Document images with source code
═══
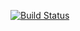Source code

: [![Build Status](https://travis-ci.org/50river/5374site.svg?branch=master)](https://travis-ci.org/50river/5374site)
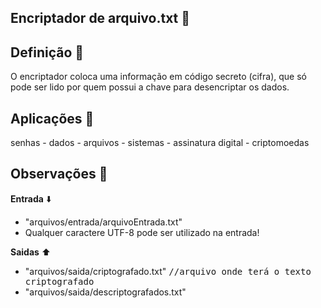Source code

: ## Encriptador de arquivo.txt 📜

<h2>Definição 🗿</h2>
O encriptador coloca uma informação em código secreto (cifra), que só pode ser lido por quem possui a chave para desencriptar os dados.

<h2>Aplicações 📎</h2>
senhas - dados - arquivos - sistemas - assinatura digital - criptomoedas

<h2>Observações 👀</h2>

**Entrada** ⬇️ <br>
 + "arquivos/entrada/arquivoEntrada.txt"
 + Qualquer caractere UTF-8 pode ser utilizado na entrada!

**Saidas** ⬆️<br>
 + "arquivos/saida/criptografado.txt" <kbd>//arquivo onde terá o texto criptografado</kbd>
  + "arquivos/saida/descriptografados.txt"

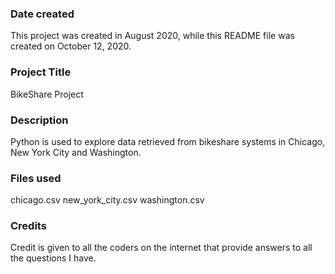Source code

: ### Date created
This project was created in August 2020, while this README file was created on October 12, 2020.

### Project Title
BikeShare Project

### Description
Python is used to explore data retrieved from bikeshare systems in Chicago, New York City and Washington.

### Files used
chicago.csv
new_york_city.csv
washington.csv

### Credits
Credit is given to all the coders on the internet that provide answers to all the questions I have.
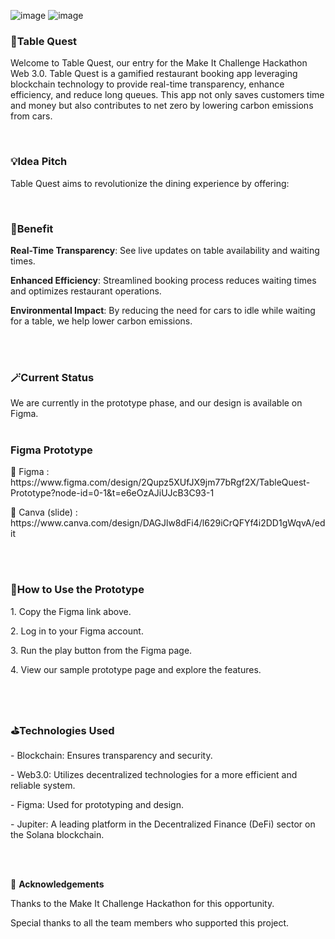 ![image](https://github.com/winniehhy/Table_Quest/assets/155449474/dd6c1ea9-c0d2-45c2-89f3-4ec489e9c9e8)
![image](https://github.com/winniehhy/Table_Quest/assets/155449474/aed45bdb-0e73-4cd5-ba65-bfd5c311e0b3)




<h3>🌟Table Quest</h3>
<p>  Welcome to Table Quest, our entry for the Make It Challenge Hackathon Web 3.0. Table Quest is a gamified restaurant booking app leveraging blockchain technology to provide real-time transparency, enhance efficiency, and reduce long queues. This app not only saves customers time and money but also contributes to net zero by lowering carbon emissions from cars. </p>


<br>
<h3>💡Idea Pitch</h3>
Table Quest aims to revolutionize the dining experience by offering:
</br>

<br><h3> 🚨Benefit </h3>  
<p><b>Real-Time Transparency</b>: See live updates on table availability and waiting times. </p>
<p><b>Enhanced Efficiency</b>: Streamlined booking process reduces waiting times and optimizes restaurant operations. </p>
<p><b>Environmental Impact</b>: By reducing the need for cars to idle while waiting for a table, we help lower carbon emissions. </p>
</br>

<br>
<h3>🪄Current Status</h3>
We are currently in the prototype phase, and our design is available on Figma.
</br>

<br>
<h3>Figma Prototype</h3>
<p>📌 Figma         : https://www.figma.com/design/2Qupz5XUfJX9jm77bRgf2X/TableQuest-Prototype?node-id=0-1&t=e6eOzAJiUJcB3C93-1</p>
<p>🌝 Canva (slide) : https://www.canva.com/design/DAGJlw8dFi4/l629iCrQFYf4i2DD1gWqvA/edit </p>
</br>

<br>
<h3>📍How to Use the Prototype </h3>
<p>1. Copy the Figma link above. </p>
<p>2. Log in to your Figma account. </p>
<p>3. Run the play button from the Figma page.</p>
<p>4. View our sample prototype page and explore the features.</p>
</br>

<br>
<h3>⛳️Technologies Used</h3>
<p>- Blockchain: Ensures transparency and security.</p>
<p>- Web3.0: Utilizes decentralized technologies for a more efficient and reliable system.</p>
<p>- Figma: Used for prototyping and design.</p>
<p>- Jupiter: A leading platform in the Decentralized Finance (DeFi) sector on the Solana blockchain.</p>
</br>

<br>🧩
<b> Acknowledgements </b>
<p>Thanks to the Make It Challenge Hackathon for this opportunity.</p>
<p>Special thanks to all the team members who supported this project.</p>
</br>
═══
_Directions:_
Write the entries above out in full, exactly, with no images.

_Answer:_
Source code

: [![Build Status](https://travis-ci.org/50river/5374site.svg?branch=master)](https://travis-ci.org/50river/5374site)
Source code

: ## Encriptador de arquivo.txt 📜

<h2>Definição 🗿</h2>
O encriptador coloca uma informação em código secreto (cifra), que só pode ser lido por quem possui a chave para desencriptar os dados.

<h2>Aplicações 📎</h2>
senhas - dados - arquivos - sistemas - assinatura digital - criptomoedas

<h2>Observações 👀</h2>

**Entrada** ⬇️ <br>
 + "arquivos/entrada/arquivoEntrada.txt"
 + Qualquer caractere UTF-8 pode ser utilizado na entrada!

**Saidas** ⬆️<br>
 + "arquivos/saida/criptografado.txt" <kbd>//arquivo onde terá o texto criptografado</kbd>
  + "arquivos/saida/descriptografados.txt"

Source code

: ### Date created
This project was created in August 2020, while this README file was created on October 12, 2020.

### Project Title
BikeShare Project

### Description
Python is used to explore data retrieved from bikeshare systems in Chicago, New York City and Washington.

### Files used
chicago.csv
new_york_city.csv
washington.csv

### Credits
Credit is given to all the coders on the internet that provide answers to all the questions I have.
 ![image](https://github.com/winniehhy/Table_Quest/assets/155449474/dd6c1ea9-c0d2-45c2-89f3-4ec489e9c9e8)
![image](https://github.com/winniehhy/Table_Quest/assets/155449474/aed45bdb-0e73-4cd5-ba65-bfd5c311e0b3)




<h3>🌟Table Quest</h3>
<p>  Welcome to Table Quest, our entry for the Make It Challenge Hackathon Web 3.0. Table Quest is a gamified restaurant booking app leveraging blockchain technology to provide real-time transparency, enhance efficiency, and reduce long queues. This app not only saves customers time and money but also contributes to net zero by lowering carbon emissions from cars. </p>


<br>
<h3>💡Idea Pitch</h3>
Table Quest aims to revolutionize the dining experience by offering:
</br>

<br><h3> 🚨Benefit </h3>  
<p><b>Real-Time Transparency</b>: See live updates on table availability and waiting times. </p>
<p><b>Enhanced Efficiency</b>: Streamlined booking process reduces waiting times and optimizes restaurant operations. </p>
<p><b>Environmental Impact</b>: By reducing the need for cars to idle while waiting for a table, we help lower carbon emissions. </p>
</br>

<br>
<h3>🪄Current Status</h3>
We are currently in the prototype phase, and our design is available on Figma.
</br>

<br>
<h3>Figma Prototype</h3>
<p>📌 Figma         : https://www.figma.com/design/2Qupz5XUfJX9jm77bRgf2X/TableQuest-Prototype?node-id=0-1&t=e6eOzAJiUJcB3C93-1</p>
<p>🌝 Canva (slide) : https://www.canva.com/design/DAGJlw8dFi4/l629iCrQFYf4i2DD1gWqvA/edit </p>
</br>

<br>
<h3>📍How to Use the Prototype </h3>
<p>1. Copy the Figma link above. </p>
<p>2. Log in to your Figma account. </p>
<p>3. Run the play button from the Figma page.</p>
<p>4. View our sample prototype page and explore the features.</p>
</br>

<br>
<h3>⛳️Technologies Used</h3>
<p>- Blockchain: Ensures transparency and security.</p>
<p>- Web3.0: Utilizes decentralized technologies for a more efficient and reliable system.</p>
<p>- Figma: Used for prototyping and design.</p>
<p>- Jupiter: A leading platform in the Decentralized Finance (DeFi) sector on the Solana blockchain.</p>
</br>

<br>🧩
<b> Acknowledgements </b>
<p>Thanks to the Make It Challenge Hackathon for this opportunity.</p>
<p>Special thanks to all the team members who supported this project.</p>
</br>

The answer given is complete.